30 maio, 2023

𝑬𝒔𝒄𝒓𝒆𝒗𝒆𝒓 𝒅𝒆𝒑𝒐𝒊𝒔 𝒅𝒆 𝑨𝒖𝒔𝒄𝒉𝒘𝒊𝒕𝒛, de Günter Grass

 



Autor: Günter Grass
Título: Escrever depois de Auschwitz
Tradutora: Helena Topa
N.º de páginas: 52
Editora: D. Quixote
Edição: Setembro 2008
Classificação: Discurso
N.º de Registo: (3431)

OPINIÃO ⭐⭐⭐⭐

Escrever depois de Auschwitz  é a reflexão de Günter Grass sobre a possibilidade ou não de “fazer arte” ou de “escrever poemas” depois de Auschwitz.
Esta reflexão é parte do discurso que o autor proferiu a 13 de Fevereiro de 1990, no âmbito das Conferências de Poética, na Universidade Johann Wolfgang Goethe, em Frankfurt. Nele insere-se ainda o olhar do autor sobre o seu país e sobretudo sobre o seu percurso literário.
A ideia de se posicionar como espectador e crítico da sua própria vida e do seu trabalho cria a possibilidade irónica de reduzir “o tamanho das coisas” a fim de evitar o período de tempo que o marcou “fazendo dele um prisioneiro do engano e uma testemunha”. Grass considera que lhe está “destinada a insuficiência” devido à exigência do tema que se propõe desenvolver em Frankfurt.

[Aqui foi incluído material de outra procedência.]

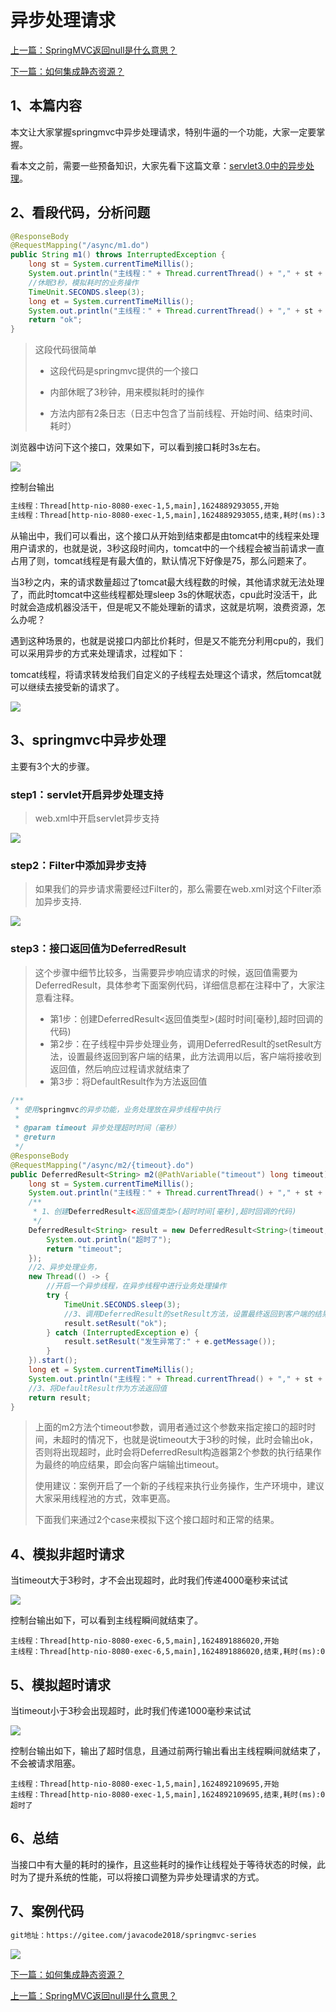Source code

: 

# 异步处理请求

[上一篇：SpringMVC返回null是什么意思？](http://www.itsoku.com/course/6/146)

[下一篇：如何集成静态资源？](http://www.itsoku.com/course/6/148)

## 1、本篇内容

本文让大家掌握springmvc中异步处理请求，特别牛逼的一个功能，大家一定要掌握。

看本文之前，需要一些预备知识，大家先看下这篇文章：[servlet3.0中的异步处理](https://mp.weixin.qq.com/s/ylJdW1Nlmsfw2Aaq1uDZcg)。

## 2、看段代码，分析问题

```java
@ResponseBody
@RequestMapping("/async/m1.do")
public String m1() throws InterruptedException {
    long st = System.currentTimeMillis();
    System.out.println("主线程：" + Thread.currentThread() + "," + st + ",开始");
    //休眠3秒，模拟耗时的业务操作
    TimeUnit.SECONDS.sleep(3);
    long et = System.currentTimeMillis();
    System.out.println("主线程：" + Thread.currentThread() + "," + st + ",结束,耗时(ms):" + (et - st));
    return "ok";
}
```

> 这段代码很简单
> 
> *   这段代码是springmvc提供的一个接口
>     
> *   内部休眠了3秒钟，用来模拟耗时的操作
>     
> *   方法内部有2条日志（日志中包含了当前线程、开始时间、结束时间、耗时）

浏览器中访问下这个接口，效果如下，可以看到接口耗时3s左右。

![](d:\pic-md/20220113201934.png)

控制台输出

```html
主线程：Thread[http-nio-8080-exec-1,5,main],1624889293055,开始
主线程：Thread[http-nio-8080-exec-1,5,main],1624889293055,结束,耗时(ms):3002
```

从输出中，我们可以看出，这个接口从开始到结束都是由tomcat中的线程来处理用户请求的，也就是说，3秒这段时间内，tomcat中的一个线程会被当前请求一直占用了则，tomcat线程是有最大值的，默认情况下好像是75，那么问题来了。

当3秒之内，来的请求数量超过了tomcat最大线程数的时候，其他请求就无法处理了，而此时tomcat中这些线程都处理sleep 3s的休眠状态，cpu此时没活干，此时就会造成机器没活干，但是呢又不能处理新的请求，这就是坑啊，浪费资源，怎么办呢？

遇到这种场景的，也就是说接口内部比价耗时，但是又不能充分利用cpu的，我们可以采用异步的方式来处理请求，过程如下：

tomcat线程，将请求转发给我们自定义的子线程去处理这个请求，然后tomcat就可以继续去接受新的请求了。

![](d:\pic-md/20220113201939.png)

## 3、springmvc中异步处理

主要有3个大的步骤。

### step1：servlet开启异步处理支持

> web.xml中开启servlet异步支持

![](d:\pic-md/20220113201944.png)

### step2：Filter中添加异步支持

> 如果我们的异步请求需要经过Filter的，那么需要在web.xml对这个Filter添加异步支持.

![](d:\pic-md/20220113201948.png)

### step3：接口返回值为DeferredResult

> 这个步骤中细节比较多，当需要异步响应请求的时候，返回值需要为DeferredResult，具体参考下面案例代码，详细信息都在注释中了，大家注意看注释。
> 
> *   第1步：创建DeferredResult<返回值类型>(超时时间\[毫秒\],超时回调的代码)
> *   第2步：在子线程中异步处理业务，调用DeferredResult的setResult方法，设置最终返回到客户端的结果，此方法调用以后，客户端将接收到返回值，然后响应过程请求就结束了
> *   第3步：将DefaultResult作为方法返回值

```java
/**
 * 使用springmvc的异步功能，业务处理放在异步线程中执行
 *
 * @param timeout 异步处理超时时间（毫秒）
 * @return
 */
@ResponseBody
@RequestMapping("/async/m2/{timeout}.do")
public DeferredResult<String> m2(@PathVariable("timeout") long timeout) {
    long st = System.currentTimeMillis();
    System.out.println("主线程：" + Thread.currentThread() + "," + st + ",开始");
    /**
     * 1、创建DeferredResult<返回值类型>(超时时间[毫秒],超时回调的代码)
     */
    DeferredResult<String> result = new DeferredResult<String>(timeout, () -> {
        System.out.println("超时了");
        return "timeout";
    });
    //2、异步处理业务，
    new Thread(() -> {
        //开启一个异步线程，在异步线程中进行业务处理操作
        try {
            TimeUnit.SECONDS.sleep(3);
            //3、调用DeferredResult的setResult方法，设置最终返回到客户端的结果，此方法调用以后，客户端将接收到返回值
            result.setResult("ok");
        } catch (InterruptedException e) {
            result.setResult("发生异常了:" + e.getMessage());
        }
    }).start();
    long et = System.currentTimeMillis();
    System.out.println("主线程：" + Thread.currentThread() + "," + st + ",结束,耗时(ms):" + (et - st));
    //3、将DefaultResult作为方法返回值
    return result;
}
```

> 上面的m2方法个timeout参数，调用者通过这个参数来指定接口的超时时间，未超时的情况下，也就是说timeout大于3秒的时候，此时会输出ok，否则将出现超时，此时会将DeferredResult构造器第2个参数的执行结果作为最终的响应结果，即会向客户端输出timeout。
> 
> 使用建议：案例开启了一个新的子线程来执行业务操作，生产环境中，建议大家采用线程池的方式，效率更高。
> 
> 下面我们来通过2个case来模拟下这个接口超时和正常的结果。

## 4、模拟非超时请求

当timeout大于3秒时，才不会出现超时，此时我们传递4000毫秒来试试

![](d:\pic-md/20220113201957.png)

控制台输出如下，可以看到主线程瞬间就结束了。

```plain
主线程：Thread[http-nio-8080-exec-6,5,main],1624891886020,开始
主线程：Thread[http-nio-8080-exec-6,5,main],1624891886020,结束,耗时(ms):0
```

## 5、模拟超时请求

当timeout小于3秒会出现超时，此时我们传递1000毫秒来试试

![](d:\pic-md/20220113202003.png)

控制台输出如下，输出了超时信息，且通过前两行输出看出主线程瞬间就结束了，不会被请求阻塞。

```plain
主线程：Thread[http-nio-8080-exec-1,5,main],1624892109695,开始
主线程：Thread[http-nio-8080-exec-1,5,main],1624892109695,结束,耗时(ms):0
超时了
```

## 6、总结

当接口中有大量的耗时的操作，且这些耗时的操作让线程处于等待状态的时候，此时为了提升系统的性能，可以将接口调整为异步处理请求的方式。

## 7、案例代码

```html
git地址：https://gitee.com/javacode2018/springmvc-series
```

![](d:\pic-md/20220113202009.png)

[下一篇：如何集成静态资源？](http://www.itsoku.com/course/6/148)

[上一篇：SpringMVC返回null是什么意思？](http://www.itsoku.com/course/6/146)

Grass refere que enquanto se manteve em Berlim e com vinte e cinco anos de idade “ainda não estava pronto para reagir escrevendo; pesavam-lhe o passado, perdas, a sua ascendência, vergonha” (p. 36). Só mais tarde em Paris, afastado do seu país encontrou as palavras necessárias para escrever os seus livros. Os estímulos e as críticas de Paul Celan foram fundamentais para que continuasse a escrever.
No seu discurso faz uma breve apresentação das suas obras e definiu a profissão de escritor como “alguém que escreve contra o tempo que passa (...) que se exponha às vicissitudes do tempo que passa, que se imiscua e tome partido” (pp. 44-45)
Finalmente, Grass adianta que “Não podemos passar ao largo de Auschwitz (…) porque Auschwitz nos pertence , está gravado a ferro e fogo na nossa História.” , pelo que escrever sobre esta matéria e sobre a Alemanha faz parte do seu trabalho e considera que lhe resta a insuficiência e que não pode “prometer um fim a escrever depois de Auschwitz, a menos que o género humano desista de si próprio.” (p. 52)




24 maio, 2023

𝑶 𝑫𝒆𝒔𝒂𝒑𝒂𝒓𝒆𝒄𝒊𝒎𝒆𝒏𝒕𝒐 𝒅𝒆 𝑱𝒐𝒔𝒆𝒇 𝑴𝒆𝒏𝒈𝒆𝒍𝒆, de Olivier Guez

 

Autor: Olivier Guez
Título: O Desaparecimento de Josef Mengele
Tradutor: Mário Dias Correia
N.º de páginas: 223
Editora: Planeta
Edição: Setembro 2018
Classificação: Romance biográfico
N.º de Registo: (3126)


OPINIÃO ⭐⭐⭐⭐



Olivier Guez narra-nos neste romance biográfico, a fuga aos tribunais de Josef Mengele, uma das figuras mais sinistra da Segunda Guerra Mundial. O médico nazi, conhecido nos campos de concentração como o “Anjo da Morte”, escolhia o destino das suas vítimas, encaminhando-os para a direita ou para a esquerda significava ou as câmaras de gaz ou os trabalhos forçados ou ainda o seu laboratório onde realizava pesquisas e experiências macabras a anões, deformados, gémeos, onde dissecou, torturou e queimou milhares de crianças. Foi um defensor zeloso e activo da “higiene racial” a política instituída pelo seu Führer. Inamovível e impenitente sempre considerou que agiu por amor à pátria e para “projectar a raça ariana na eternidade e para o bem da comunidade”. (p. 196)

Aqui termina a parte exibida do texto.